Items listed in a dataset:
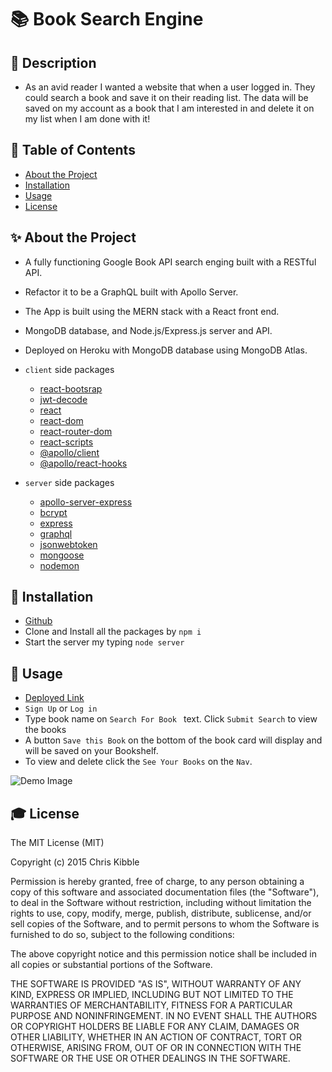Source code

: # 📚 Book Search Engine

## 📙 Description

- As an avid reader I wanted a website that when a user logged in. They could search a book and save it on their reading list. The data will be saved on my account as a book that I am interested in and delete it on my list when I am done with it! 
## 🧐 Table of Contents

- [About the Project](#about-the-project)
- [Installation](#installation)
- [Usage](#usage)
- [License](#license)

## ✨ About the Project

- A fully functioning Google Book API search enging built with a RESTful API.
- Refactor it to be a GraphQL built with Apollo Server. 
- The App is built using the MERN stack with a React front end. 
- MongoDB database, and Node.js/Express.js server and API.
- Deployed on Heroku with MongoDB database using MongoDB Atlas. 
 
- `client` side packages
  - [react-bootsrap](https://www.npmjs.com/package/react-bootstrap)
  - [jwt-decode](https://www.npmjs.com/package/jwt-decode)
  - [react](https://www.npmjs.com/package/react)
  - [react-dom](https://www.npmjs.com/package/react-dom)
  - [react-router-dom](https://www.npmjs.com/package/react-router-dom)
  - [react-scripts](https://www.npmjs.com/package/react-scripts)
  - [@apollo/client](https://www.apollographql.com/docs/react/)
  - [@apollo/react-hooks](https://www.npmjs.com/package/@apollo/react-hooks)

- `server` side packages
  - [apollo-server-express](https://www.npmjs.com/package/apollo-server-express)
  - [bcrypt](https://www.npmjs.com/package/bcrypt)
  - [express](https://www.npmjs.com/package/express)
  - [graphql](https://www.npmjs.com/package/graphql)
  - [jsonwebtoken](https://www.npmjs.com/package/jsonwebtoken)
  - [mongoose](https://www.npmjs.com/package/mongoose)
  - [nodemon](nodemon)

## 🚀 Installation

- [Github](https://github.com/Chabivz/Book-Search-Engine)
- Clone and Install all the packages by `npm i`
- Start the server my typing `node server`

## 💫 Usage 
- [Deployed Link](https://chris-a-book-search-engine.herokuapp.com/)
- `Sign Up` or `Log in` 
- Type book name on `Search For Book ` text. Click `Submit Search` to view the books
- A button `Save this Book` on the bottom of the book card will display and will be saved on your Bookshelf.
- To view and delete click the `See Your Books` on the `Nav`.

![Demo Image](./demo/demo-book-search.gif)

## 🎓 License

The MIT License (MIT)

Copyright (c) 2015 Chris Kibble

Permission is hereby granted, free of charge, to any person obtaining a copy of this software and associated documentation files (the "Software"), to deal in the Software without restriction, including without limitation the rights to use, copy, modify, merge, publish, distribute, sublicense, and/or sell copies of the Software, and to permit persons to whom the Software is furnished to do so, subject to the following conditions:

The above copyright notice and this permission notice shall be included in all copies or substantial portions of the Software.

THE SOFTWARE IS PROVIDED "AS IS", WITHOUT WARRANTY OF ANY KIND, EXPRESS OR IMPLIED, INCLUDING BUT NOT LIMITED TO THE WARRANTIES OF MERCHANTABILITY, FITNESS FOR A PARTICULAR PURPOSE AND NONINFRINGEMENT. IN NO EVENT SHALL THE AUTHORS OR COPYRIGHT HOLDERS BE LIABLE FOR ANY CLAIM, DAMAGES OR OTHER LIABILITY, WHETHER IN AN ACTION OF CONTRACT, TORT OR OTHERWISE, ARISING FROM, OUT OF OR IN CONNECTION WITH THE SOFTWARE OR THE USE OR OTHER DEALINGS IN THE SOFTWARE.
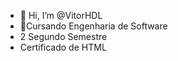 - 👋 Hi, I’m @VitorHDL
- 👀Cursando Engenharia de Software
- 2 Segundo Semestre
- Certificado de HTML
<!---
VitorHDL/VitorHDL is a ✨ special ✨ repository because its `README.md` (this file) appears on your GitHub profile.
You can click the Preview link to take a look at your changes.
--->
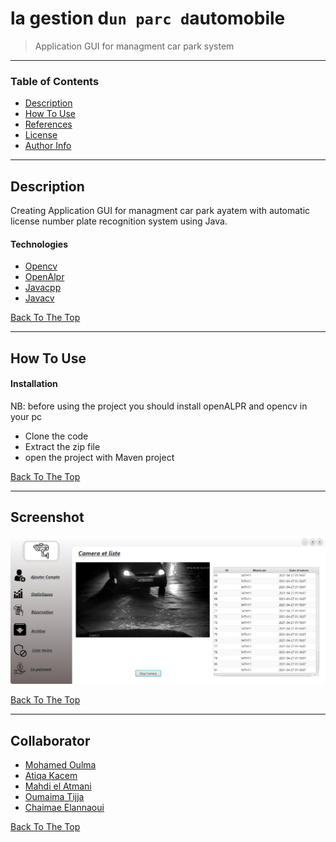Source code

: # la gestion d`un parc d`automobile

> Application GUI for managment car park system

---

### Table of Contents

- [Description](#description)
- [How To Use](#how-to-use)
- [References](#references)
- [License](#license)
- [Author Info](#author-info)

---

## Description

Creating Application GUI for managment car park ayatem with automatic license number plate recognition system using Java.

#### Technologies

- [Opencv](https://github.com/opencv/opencv.git)
- [OpenAlpr](https://github.com/openalpr/openalpr.git)
- [Javacpp](https://github.com/bytedeco/javacpp.git)
- [Javacv](https://github.com/bytedeco/javacpp-presets.git)

[Back To The Top](#read-me-template)

---

## How To Use

#### Installation

NB: before using the project you should install openALPR and opencv in your pc

- Clone the code
- Extract the zip file
- open the project with Maven project

[Back To The Top](#read-me-template)

---

## Screenshot

![Project Image](poo2.PNG)

[Back To The Top](#read-me-template)

---

## Collaborator

- [Mohamed Oulma](https://github.com/oulma)
- [Atiqa Kacem](https://github.com/ATIQAkacem)
- [Mahdi el Atmani](https://github.com/mahdiatmani)
- [Oumaima Tijja](https://github.com/OmaimaTIJJA)
- [Chaimae Elannaoui](https://github.com/chaimae-elannaoui)

[Back To The Top](#read-me-template)
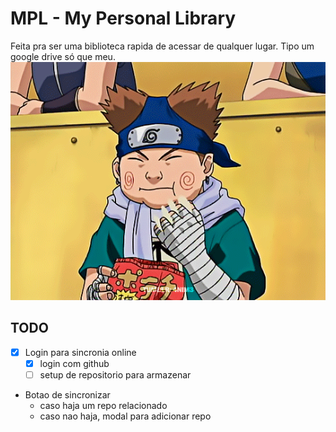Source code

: # MPL - My Personal Library
Feita pra ser uma biblioteca rapida de acessar de qualquer lugar. Tipo um google drive só que meu.
![Choji](choji.gif)

## TODO
- [x] Login para sincronia online
    - [x] login com github
    - [ ] setup de repositorio para armazenar
- Botao de sincronizar
    - caso haja um repo relacionado
    - caso nao haja, modal para adicionar repo
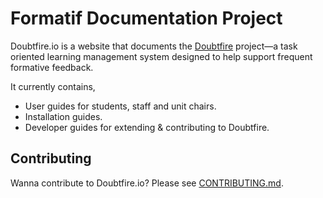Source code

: # Formatif Documentation Project

<!-- Need to replace screenshot of homepage -->
<!-- ![Screenshot of the formatif.io homepage](images/home.png) -->

Doubtfire[]().io is a website that documents the [Doubtfire](https://github.com/doubtfire-lms) project—a task oriented
learning management system designed to help support frequent formative feedback.

It currently contains,

- User guides for students, staff and unit chairs.
- Installation guides.
- Developer guides for extending & contributing to Doubtfire.

## Contributing

Wanna contribute to Doubtfire[]().io? Please see [CONTRIBUTING.md](CONTRIBUTING.md).
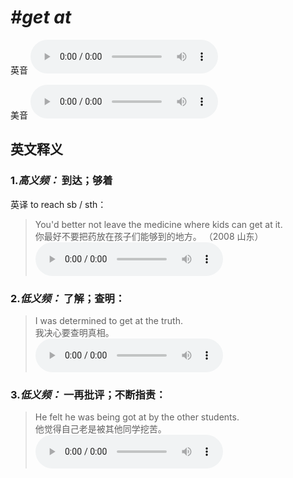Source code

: # ***\#get at*** 
英音
<audio src="./media/get at1_AAC.aac" controls="controls"></audio>

美音
<audio src="./media/get at2_AAC.aac" controls="controls"></audio>



  

英文释义
---
### 1.*高义频：* **到达；够着**  
英译 to reach sb / sth：

 > You'd better not leave the medicine where kids can get at it.  
 > 你最好不要把药放在孩子们能够到的地方。  （2008 山东）  
<audio src="./media/get-33.aac" controls="controls"></audio>

### 2.*低义频：* **了解；查明：**  

 > I was determined to get at the truth.  
 > 我决心要查明真相。    
<audio src="./media/get-34.aac" controls="controls"></audio>

### 3.*低义频：* **一再批评；不断指责：**  

 > He felt he was being got at by the other students.  
 > 他觉得自己老是被其他同学挖苦。    
<audio src="./media/get-35.aac" controls="controls"></audio>


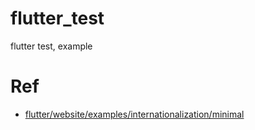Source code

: # flutter_test
 flutter test, example

# Ref
-   [flutter/website/examples/internationalization/minimal](https://github.com/flutter/website/tree/master/examples/internationalization/minimal)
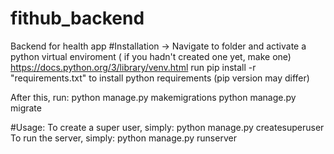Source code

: # fithub_backend
 Backend for health app
#Installation ->
Navigate to folder and activate a python virtual enviroment ( if you hadn't created one yet, make one)
https://docs.python.org/3/library/venv.html
run 
pip install -r "requirements.txt" 
to install python requirements (pip version may differ)

After this, run:
python manage.py makemigrations
python manage.py migrate

#Usage:
To create a super user, simply:
python manage.py createsuperuser
To run the server, simply:
python manage.py runserver
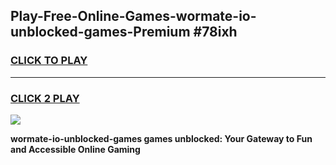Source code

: 
## Play-Free-Online-Games-wormate-io-unblocked-games-Premium #78ixh
<h3>
<a href="https://premium.freeplayer.one?title=wormate-io-unblocked-games&ref=8M">CLICK TO PLAY</a></h3>
<hr>

<h3>
<a href="https://premium.freeplayer.one?title=wormate-io-unblocked-games&ref=8M">CLICK 2 PLAY</a>
  
</h3>

<a href="https://premium.freeplayer.one?title=wormate-io-unblocked-games&ref=8M"><img src="https://clearcache.store/games.png"></a>


**wormate-io-unblocked-games games unblocked: Your Gateway to Fun and Accessible Online Gaming**
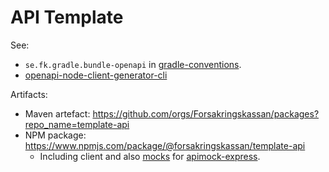 # API Template

See:

- `se.fk.gradle.bundle-openapi` in [gradle-conventions](https://github.com/Forsakringskassan/repository).
- [openapi-node-client-generator-cli](https://github.com/Forsakringskassan/openapi-node-client-generator-cli)


Artifacts:

- Maven artefact: <https://github.com/orgs/Forsakringskassan/packages?repo_name=template-api>
- NPM package: <https://www.npmjs.com/package/@forsakringskassan/template-api>
  - Including client and also [mocks](/src/mock) for [apimock-express](https://github.com/Forsakringskassan/apimock-express).
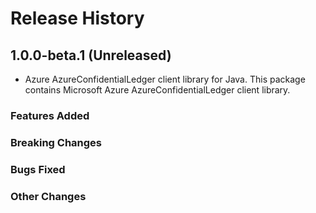 # Release History

## 1.0.0-beta.1 (Unreleased)

- Azure AzureConfidentialLedger client library for Java. This package contains Microsoft Azure AzureConfidentialLedger client library.

### Features Added

### Breaking Changes

### Bugs Fixed

### Other Changes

Try it:
Scan the records above and report how many lines include the word "MongoDB", without any other text.

Result of the task:
2